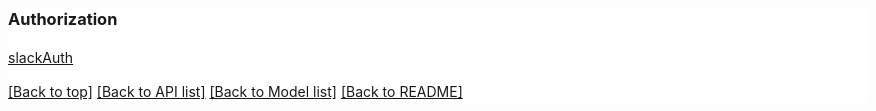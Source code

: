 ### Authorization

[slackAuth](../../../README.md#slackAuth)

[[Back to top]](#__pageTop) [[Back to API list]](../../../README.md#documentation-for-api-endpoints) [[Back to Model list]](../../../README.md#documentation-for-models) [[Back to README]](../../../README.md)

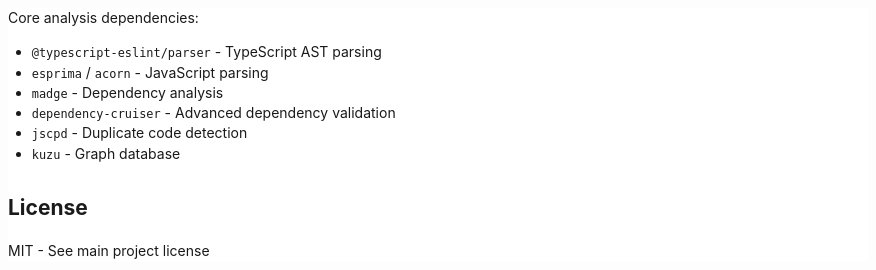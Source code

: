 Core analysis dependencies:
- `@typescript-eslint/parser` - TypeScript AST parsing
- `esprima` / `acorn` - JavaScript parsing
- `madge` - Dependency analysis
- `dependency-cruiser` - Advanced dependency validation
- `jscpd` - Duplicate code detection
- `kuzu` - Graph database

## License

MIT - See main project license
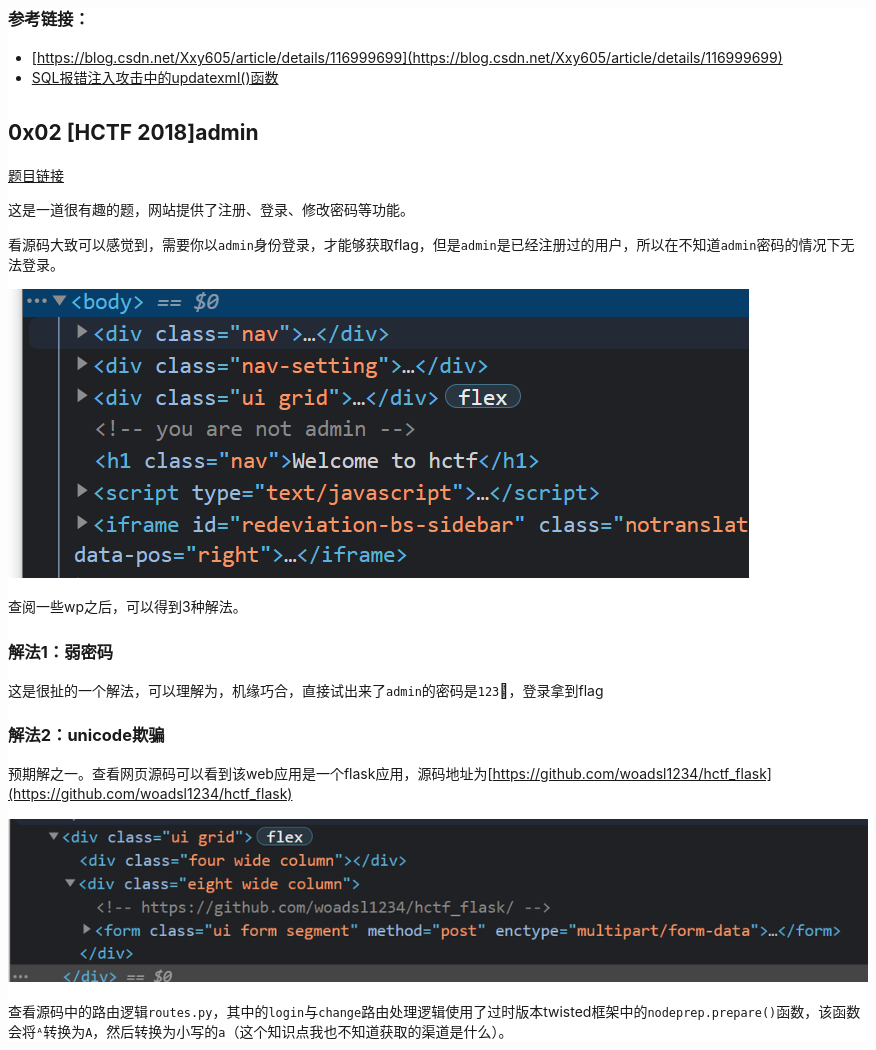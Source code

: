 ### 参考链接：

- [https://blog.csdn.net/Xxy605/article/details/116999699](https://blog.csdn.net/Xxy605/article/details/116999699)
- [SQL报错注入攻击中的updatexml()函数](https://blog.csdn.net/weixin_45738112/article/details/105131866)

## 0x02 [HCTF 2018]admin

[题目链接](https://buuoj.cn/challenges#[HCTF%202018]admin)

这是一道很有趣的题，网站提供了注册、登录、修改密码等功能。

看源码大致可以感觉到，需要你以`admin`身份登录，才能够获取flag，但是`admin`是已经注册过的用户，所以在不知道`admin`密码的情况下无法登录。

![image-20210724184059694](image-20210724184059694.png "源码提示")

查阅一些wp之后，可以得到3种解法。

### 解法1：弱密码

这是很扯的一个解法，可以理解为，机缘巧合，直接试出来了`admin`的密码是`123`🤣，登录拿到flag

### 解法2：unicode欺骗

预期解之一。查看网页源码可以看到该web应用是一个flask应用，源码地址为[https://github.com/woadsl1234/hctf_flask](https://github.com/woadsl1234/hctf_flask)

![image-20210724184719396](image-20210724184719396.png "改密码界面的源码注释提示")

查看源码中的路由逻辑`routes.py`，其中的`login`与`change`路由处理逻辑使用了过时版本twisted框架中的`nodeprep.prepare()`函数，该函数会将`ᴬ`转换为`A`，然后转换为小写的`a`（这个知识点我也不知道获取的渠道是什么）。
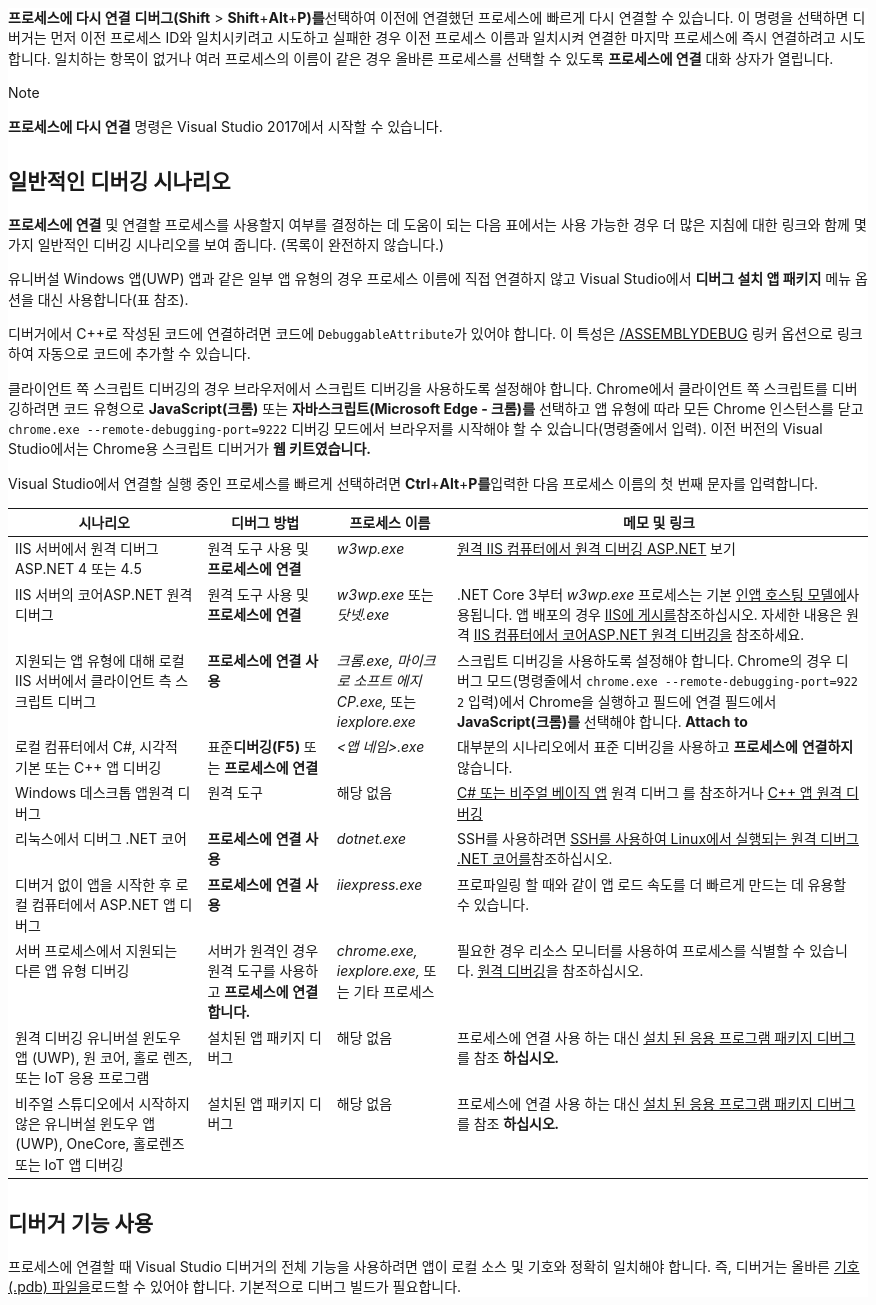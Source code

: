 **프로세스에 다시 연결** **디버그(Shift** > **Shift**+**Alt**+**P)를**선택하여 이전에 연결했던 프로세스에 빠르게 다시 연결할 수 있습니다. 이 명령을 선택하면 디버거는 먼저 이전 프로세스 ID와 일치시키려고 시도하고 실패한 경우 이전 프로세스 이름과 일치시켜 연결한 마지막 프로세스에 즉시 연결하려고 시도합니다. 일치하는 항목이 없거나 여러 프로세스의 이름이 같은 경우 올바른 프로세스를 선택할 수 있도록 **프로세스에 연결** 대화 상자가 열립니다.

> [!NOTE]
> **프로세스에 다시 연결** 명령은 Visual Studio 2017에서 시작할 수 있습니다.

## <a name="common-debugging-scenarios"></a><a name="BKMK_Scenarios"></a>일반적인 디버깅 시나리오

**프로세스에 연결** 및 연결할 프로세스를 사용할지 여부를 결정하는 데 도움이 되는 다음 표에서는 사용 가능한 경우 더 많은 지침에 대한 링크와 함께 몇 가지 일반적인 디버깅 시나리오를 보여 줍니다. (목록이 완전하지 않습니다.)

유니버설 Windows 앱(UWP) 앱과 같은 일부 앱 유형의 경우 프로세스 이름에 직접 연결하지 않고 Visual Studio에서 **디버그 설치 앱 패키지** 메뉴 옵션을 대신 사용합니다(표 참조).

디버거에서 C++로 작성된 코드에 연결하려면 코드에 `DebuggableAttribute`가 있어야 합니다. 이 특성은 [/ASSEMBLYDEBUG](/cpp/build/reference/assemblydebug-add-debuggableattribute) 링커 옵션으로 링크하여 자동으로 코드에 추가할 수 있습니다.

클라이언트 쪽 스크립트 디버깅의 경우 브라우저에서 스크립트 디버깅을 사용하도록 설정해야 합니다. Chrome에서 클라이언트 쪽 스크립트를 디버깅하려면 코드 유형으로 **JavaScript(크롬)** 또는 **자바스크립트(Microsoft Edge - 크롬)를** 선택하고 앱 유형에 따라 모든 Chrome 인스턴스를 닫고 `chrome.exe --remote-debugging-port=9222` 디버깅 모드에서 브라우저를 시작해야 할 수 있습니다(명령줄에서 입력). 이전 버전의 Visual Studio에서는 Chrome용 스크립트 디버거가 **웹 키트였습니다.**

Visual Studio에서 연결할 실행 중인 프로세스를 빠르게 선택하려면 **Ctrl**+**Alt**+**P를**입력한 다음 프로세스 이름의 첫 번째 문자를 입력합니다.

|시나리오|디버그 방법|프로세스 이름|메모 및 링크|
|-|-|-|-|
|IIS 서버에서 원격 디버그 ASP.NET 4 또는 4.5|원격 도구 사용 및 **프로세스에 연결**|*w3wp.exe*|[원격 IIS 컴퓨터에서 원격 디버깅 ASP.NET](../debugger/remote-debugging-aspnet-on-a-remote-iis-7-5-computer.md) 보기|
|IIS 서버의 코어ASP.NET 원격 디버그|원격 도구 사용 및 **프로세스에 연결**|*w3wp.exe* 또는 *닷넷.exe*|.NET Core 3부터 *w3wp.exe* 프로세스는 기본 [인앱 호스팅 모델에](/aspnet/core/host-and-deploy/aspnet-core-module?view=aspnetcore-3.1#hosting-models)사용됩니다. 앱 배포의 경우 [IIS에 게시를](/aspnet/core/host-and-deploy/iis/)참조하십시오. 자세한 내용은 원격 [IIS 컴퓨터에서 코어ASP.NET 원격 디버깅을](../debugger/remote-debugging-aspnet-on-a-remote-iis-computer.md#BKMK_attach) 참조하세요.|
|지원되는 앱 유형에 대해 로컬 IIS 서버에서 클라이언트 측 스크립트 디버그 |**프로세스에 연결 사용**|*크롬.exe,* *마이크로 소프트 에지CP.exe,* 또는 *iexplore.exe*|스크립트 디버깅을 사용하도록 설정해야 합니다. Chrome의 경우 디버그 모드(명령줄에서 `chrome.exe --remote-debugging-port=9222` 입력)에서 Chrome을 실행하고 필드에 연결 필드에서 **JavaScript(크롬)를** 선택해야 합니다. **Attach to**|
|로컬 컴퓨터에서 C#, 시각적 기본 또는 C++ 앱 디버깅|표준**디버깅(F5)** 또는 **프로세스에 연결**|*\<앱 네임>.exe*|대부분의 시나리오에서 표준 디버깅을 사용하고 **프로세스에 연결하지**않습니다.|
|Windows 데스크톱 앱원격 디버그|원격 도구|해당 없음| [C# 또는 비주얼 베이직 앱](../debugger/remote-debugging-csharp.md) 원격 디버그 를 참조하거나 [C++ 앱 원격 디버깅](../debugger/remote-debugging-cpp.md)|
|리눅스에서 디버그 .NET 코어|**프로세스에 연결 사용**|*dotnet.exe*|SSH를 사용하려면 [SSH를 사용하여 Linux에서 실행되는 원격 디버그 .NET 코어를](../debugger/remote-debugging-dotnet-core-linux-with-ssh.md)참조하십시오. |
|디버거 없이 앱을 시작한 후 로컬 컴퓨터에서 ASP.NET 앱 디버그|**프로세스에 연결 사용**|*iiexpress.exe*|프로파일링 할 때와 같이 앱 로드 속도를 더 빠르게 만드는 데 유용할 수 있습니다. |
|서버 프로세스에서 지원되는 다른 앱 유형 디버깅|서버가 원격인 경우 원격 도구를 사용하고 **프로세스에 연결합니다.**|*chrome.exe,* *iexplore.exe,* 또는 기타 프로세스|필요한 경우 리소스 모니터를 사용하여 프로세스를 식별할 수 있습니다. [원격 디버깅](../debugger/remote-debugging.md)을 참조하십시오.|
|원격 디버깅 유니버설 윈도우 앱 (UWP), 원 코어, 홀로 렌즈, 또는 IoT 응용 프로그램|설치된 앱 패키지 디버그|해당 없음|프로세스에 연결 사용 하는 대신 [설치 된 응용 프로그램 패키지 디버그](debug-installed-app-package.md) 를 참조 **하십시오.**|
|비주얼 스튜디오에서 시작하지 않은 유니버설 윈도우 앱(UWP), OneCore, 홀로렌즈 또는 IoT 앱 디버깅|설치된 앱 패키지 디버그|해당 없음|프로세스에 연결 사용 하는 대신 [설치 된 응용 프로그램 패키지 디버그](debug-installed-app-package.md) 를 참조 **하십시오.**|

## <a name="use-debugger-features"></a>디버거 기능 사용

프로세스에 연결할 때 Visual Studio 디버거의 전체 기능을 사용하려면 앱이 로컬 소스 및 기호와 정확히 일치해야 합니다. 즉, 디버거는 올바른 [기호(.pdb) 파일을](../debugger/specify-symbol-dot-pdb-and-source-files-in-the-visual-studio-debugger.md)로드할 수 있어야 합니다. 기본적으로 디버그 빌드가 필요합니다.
====================
Retype exactly the span of lines from the one with "유니버설 Windows 앱(UWP)" through the one with "디버그 .NET 코어|**프로세스에"; include both ends and omit the rest of the material.

# [RESULT]
유니버설 Windows 앱(UWP) 앱과 같은 일부 앱 유형의 경우 프로세스 이름에 직접 연결하지 않고 Visual Studio에서 **디버그 설치 앱 패키지** 메뉴 옵션을 대신 사용합니다(표 참조).

디버거에서 C++로 작성된 코드에 연결하려면 코드에 `DebuggableAttribute`가 있어야 합니다. 이 특성은 [/ASSEMBLYDEBUG](/cpp/build/reference/assemblydebug-add-debuggableattribute) 링커 옵션으로 링크하여 자동으로 코드에 추가할 수 있습니다.

클라이언트 쪽 스크립트 디버깅의 경우 브라우저에서 스크립트 디버깅을 사용하도록 설정해야 합니다. Chrome에서 클라이언트 쪽 스크립트를 디버깅하려면 코드 유형으로 **JavaScript(크롬)** 또는 **자바스크립트(Microsoft Edge - 크롬)를** 선택하고 앱 유형에 따라 모든 Chrome 인스턴스를 닫고 `chrome.exe --remote-debugging-port=9222` 디버깅 모드에서 브라우저를 시작해야 할 수 있습니다(명령줄에서 입력). 이전 버전의 Visual Studio에서는 Chrome용 스크립트 디버거가 **웹 키트였습니다.**

Visual Studio에서 연결할 실행 중인 프로세스를 빠르게 선택하려면 **Ctrl**+**Alt**+**P를**입력한 다음 프로세스 이름의 첫 번째 문자를 입력합니다.

|시나리오|디버그 방법|프로세스 이름|메모 및 링크|
|-|-|-|-|
|IIS 서버에서 원격 디버그 ASP.NET 4 또는 4.5|원격 도구 사용 및 **프로세스에 연결**|*w3wp.exe*|[원격 IIS 컴퓨터에서 원격 디버깅 ASP.NET](../debugger/remote-debugging-aspnet-on-a-remote-iis-7-5-computer.md) 보기|
|IIS 서버의 코어ASP.NET 원격 디버그|원격 도구 사용 및 **프로세스에 연결**|*w3wp.exe* 또는 *닷넷.exe*|.NET Core 3부터 *w3wp.exe* 프로세스는 기본 [인앱 호스팅 모델에](/aspnet/core/host-and-deploy/aspnet-core-module?view=aspnetcore-3.1#hosting-models)사용됩니다. 앱 배포의 경우 [IIS에 게시를](/aspnet/core/host-and-deploy/iis/)참조하십시오. 자세한 내용은 원격 [IIS 컴퓨터에서 코어ASP.NET 원격 디버깅을](../debugger/remote-debugging-aspnet-on-a-remote-iis-computer.md#BKMK_attach) 참조하세요.|
|지원되는 앱 유형에 대해 로컬 IIS 서버에서 클라이언트 측 스크립트 디버그 |**프로세스에 연결 사용**|*크롬.exe,* *마이크로 소프트 에지CP.exe,* 또는 *iexplore.exe*|스크립트 디버깅을 사용하도록 설정해야 합니다. Chrome의 경우 디버그 모드(명령줄에서 `chrome.exe --remote-debugging-port=9222` 입력)에서 Chrome을 실행하고 필드에 연결 필드에서 **JavaScript(크롬)를** 선택해야 합니다. **Attach to**|
|로컬 컴퓨터에서 C#, 시각적 기본 또는 C++ 앱 디버깅|표준**디버깅(F5)** 또는 **프로세스에 연결**|*\<앱 네임>.exe*|대부분의 시나리오에서 표준 디버깅을 사용하고 **프로세스에 연결하지**않습니다.|
|Windows 데스크톱 앱원격 디버그|원격 도구|해당 없음| [C# 또는 비주얼 베이직 앱](../debugger/remote-debugging-csharp.md) 원격 디버그 를 참조하거나 [C++ 앱 원격 디버깅](../debugger/remote-debugging-cpp.md)|
|리눅스에서 디버그 .NET 코어|**프로세스에 연결 사용**|*dotnet.exe*|SSH를 사용하려면 [SSH를 사용하여 Linux에서 실행되는 원격 디버그 .NET 코어를](../debugger/remote-debugging-dotnet-core-linux-with-ssh.md)참조하십시오. |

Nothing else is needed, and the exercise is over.